Alopesi vücudun herhangi bir bölgesinde bulunan kılların herhangi bir nedenden ötürü dökülmesidir. En çok hormonlara bağlı olarak gerçekleşen Androjenik Alopesi ( AGA )tipi görülür. Andorogenetik alopesi, erkek tipi saç dökülmesi olarak adlandırılmasına rağmen kadınları da %45 oranında etkiler.
Alopesi kendi içinde ciltte iz bırakan ( scarring alopecia ) ve ciltte iz bırakmayan (non- scarring alopecia ) olarak iki alt sınıfa ayrılır. Ciltte iz bırakan alopesi nadir görülür.
Hormonlara bağlı dökülme şeklidir. Tipik olarak saç kökleri öncelikle incelir sonrasında da kellik görülür. Testesteron hormonu her ne kadar erkeklik hormonu olarak bilinse de kadınlarda bulunmadığı gibi bir yanlış algıya düşmemek gerekir. Erkeklerin %70’i ve kadınların %45’i bu tip dökülmeden etkilenir. Testesteron kıl köklerinde 5 alfa redüktaz enzimi tarafından dihidrotestesteron adlı bir hormona dönüştürülür. Bu tarz dökülmesi olan bireylerin sadece belirli bir kısmında yüksek bulunur. Önemli bir kısımda ise hormon seviyeleri tamamen normaldir. Bunun nedeni ise dihidrotestesteronun büyük bir kısmının saç köklerinde üretilmesi ve buradan sistemik dolaşıma çok az geçmesidir. Bundan ötürü saç dökülmesinin nedenleri araştırılırken bu faktörün göz önünde bulundurulması gerekir. Dihidrotestesteron saç hücrelerindeki reseptörlere bağlanarak hücre içine sinyal gönderir; saçlı deride saç dökülmesini artırırken vücudun diğer bölgelerinde kıllanma artışına yol açar. Bazı çalışmalarda bu tarz saç dökülmesi olan erkeklerde kalp hastalıkları ve prostat büyümesi riskinin de arttığı gösterilmiştir.

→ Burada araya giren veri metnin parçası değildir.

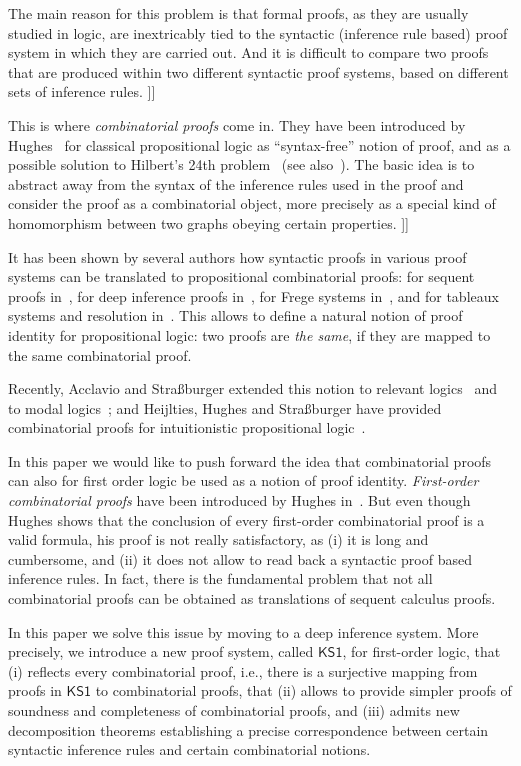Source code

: \documentclass[conference,twosided,10pt]{IEEEtran}
\newcommand{\lutz}[1]{{\color{blue}     \noindent[\![\![{\bf Lutz: }#1]\!]\!]}}
\theoremstyle{definition}
\newcommand*{\FOKS}{\mathsf{KS1}}
\begin{document}
The main reason for this problem is that formal proofs, as they are
usually studied in logic, are inextricably tied to the syntactic
(inference rule based) proof system in which they are carried out. And
it is difficult to compare two proofs that are produced within two
different syntactic proof systems, based on different sets of inference rules.
\lutz{an example here?}

This is where \emph{combinatorial proofs} come in. They have been
introduced by Hughes~\cite{hughes:pws} for classical propositional
logic as ``syntax-free'' notion of proof, and as a possible solution
to Hilbert's 24th problem~\cite{hughes:invar} (see
also~\cite{str:hilbert:24}). The basic idea is to abstract away from
the syntax of the inference rules used in the proof and consider the
proof as a combinatorial object, more precisely as a special kind of
homomorphism between two graphs obeying certain properties.
\lutz{an example here?}

It has been shown by several authors how syntactic proofs in various
proof systems can be translated to propositional combinatorial proofs:
for sequent proofs in~\cite{hughes:invar}, for deep inference proofs
in~\cite{str:fscd17}, for Frege systems in~\cite{str:RR-9048}, and for
tableaux systems and resolution in~\cite{acc:str:18}. This allows to
define a natural notion of proof identity for propositional logic: two
proofs are \emph{the same}, if they are mapped to the same
combinatorial proof.

Recently, Acclavio and Stra\ss burger extended this notion to relevant
logics~\cite{acc:str:relevant} and to modal
logics~\cite{acc:str:modal}; and Heijlties, Hughes and Stra\ss burger
have provided combinatorial proofs for intuitionistic propositional
logic~\cite{HHS:lics19}.

In this paper we would like to push forward the idea that
combinatorial proofs can also for first order logic be used as a
notion of proof identity. \emph{First-order combinatorial proofs} have
been introduced by Hughes in~\cite{hughes:fopws}. But even though
Hughes shows that the conclusion of every first-order combinatorial
proof is a valid formula, his proof is not really satisfactory, as (i)
it is long and cumbersome, and (ii) it does not allow to read back a
syntactic proof based inference rules. In fact, there is the
fundamental problem that not all combinatorial proofs can be obtained
as translations of sequent calculus proofs.

In this paper we solve this issue by moving to a deep inference
system. More precisely, we introduce a new proof system, called
$\FOKS$, for first-order logic, that (i) reflects every combinatorial
proof, i.e., there is a surjective mapping from proofs in $\FOKS$ to
combinatorial proofs, that (ii) allows to provide simpler proofs of
soundness and completeness of combinatorial proofs, and (iii) admits
new decomposition theorems establishing a precise correspondence
between certain syntactic inference rules and certain combinatorial
notions.
\end{document}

Finasteride etken maddesi içeren ilaçlar, androjenik alopesi tedavisinde FDA onayı almışlardır. Etkilerini 5 alfa redüktaz enzimi tip II’yi etkisiz hale getirerek gösterirler.
Bu grupta bahsedilmesi gereken diğer bir etken madde ise Dutasteride’dir. 5 alfa redüktaz tip 1 ve tip II’ye etki gösterir. Kısa dönem kullanımda finasteride göre daha etkin olduğu gösterilmiştir. Uzun dönemli kullanım sonuçları olmadığından henüz FDA onayı yoktur.
Her iki ilaç yan etkileri tarafından karşılaştırıldığında aynı veriler saptanmıştır.
Minoxidil etken maddesi ilk başta tansiyon hastalarında kan basıncını regüle etmek için kullanılmıştır. Saç büyümesini ne şekilde stimüle ettiği hala tam olarak anlaşılamamış olmasına rağmen androjenik saç dökülmesi tedavisinde FDA onayı almıştır. Topikal olarak kullanan hastaların %60 civarında saç dökülmesinin durduğu saptanmıştır. Minoxidil kullanan hastaların çoğu ilacı bıraktıklarında eskisinden daha yoğun bir saç dökülmesi ile karşılaşmaktadırlar. Bu sebeple ilacın sürekli kullanılması önerilmektedir.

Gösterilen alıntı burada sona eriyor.